» PROBLEM DETAILS:
Print only the lines from the top of the data through the line with "## Vine of the Earth", both included, skipping every picture.

Stored items from a collection

▬▬▬

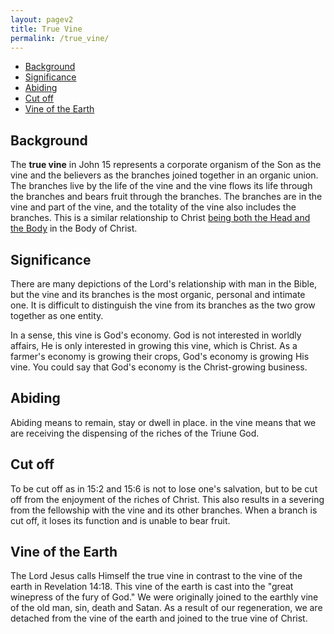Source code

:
 ```yaml
---
layout: pagev2
title: True Vine
permalink: /true_vine/
---
```

- [Background](#background)
- [Significance](#significance)
- [Abiding](#abiding)
- [Cut off](#cut-off)
- [Vine of the Earth](#vine-of-the-earth)

## Background

The **true vine** in John 15 represents a corporate organism of the Son as the vine and the believers as the branches joined together in an organic union. The branches live by the life of the vine and the vine flows its life through the branches and bears fruit through the branches. The branches are in the vine and part of the vine, and the totality of the vine also includes the branches. This is a similar relationship to Christ [being both the Head and the Body](../corporate_christ) in the Body of Christ.

## Significance

There are many depictions of the Lord's relationship with man in the Bible, but the vine and its branches is the most organic, personal and intimate one. It is difficult to distinguish the vine from its branches as the two grow together as one entity. 

In a sense, this vine is God's economy. God is not interested in worldly affairs, He is only interested in growing this vine, which is Christ. As a farmer's economy is growing their crops, God's economy is growing His vine. You could say that God's economy is the Christ-growing business.

## Abiding

Abiding means to remain, stay or dwell in place. in the vine means that we are receiving the dispensing of the riches of the Triune God.

## Cut off

To be cut off as in 15:2 and 15:6 is not to lose one's salvation, but to be cut off from the enjoyment of the riches of Christ. This also results in a severing from the fellowship with the vine and its other branches. When a branch is cut off, it loses its function and is unable to bear fruit.

## Vine of the Earth

The Lord Jesus calls Himself the true vine in contrast to the vine of the earth in Revelation 14:18. This vine of the earth is cast into the "great winepress of the fury of God." We were originally joined to the earthly vine of the old man, sin, death and Satan. As a result of our regeneration, we are detached from the vine of the earth and joined to the true vine of Christ.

▬▬▬

» RESULT FOR THIS TASK:
Source code

:
 ```yaml
---
layout: pagev2
title: True Vine
permalink: /true_vine/
---
```

- [Background](#background)
- [Significance](#significance)
- [Abiding](#abiding)
- [Cut off](#cut-off)
- [Vine of the Earth](#vine-of-the-earth)

## Background

The **true vine** in John 15 represents a corporate organism of the Son as the vine and the believers as the branches joined together in an organic union. The branches live by the life of the vine and the vine flows its life through the branches and bears fruit through the branches. The branches are in the vine and part of the vine, and the totality of the vine also includes the branches. This is a similar relationship to Christ [being both the Head and the Body](../corporate_christ) in the Body of Christ.

## Significance

There are many depictions of the Lord's relationship with man in the Bible, but the vine and its branches is the most organic, personal and intimate one. It is difficult to distinguish the vine from its branches as the two grow together as one entity. 

In a sense, this vine is God's economy. God is not interested in worldly affairs, He is only interested in growing this vine, which is Christ. As a farmer's economy is growing their crops, God's economy is growing His vine. You could say that God's economy is the Christ-growing business.

## Abiding

Abiding means to remain, stay or dwell in place. in the vine means that we are receiving the dispensing of the riches of the Triune God.

## Cut off

To be cut off as in 15:2 and 15:6 is not to lose one's salvation, but to be cut off from the enjoyment of the riches of Christ. This also results in a severing from the fellowship with the vine and its other branches. When a branch is cut off, it loses its function and is unable to bear fruit.

## Vine of the Earth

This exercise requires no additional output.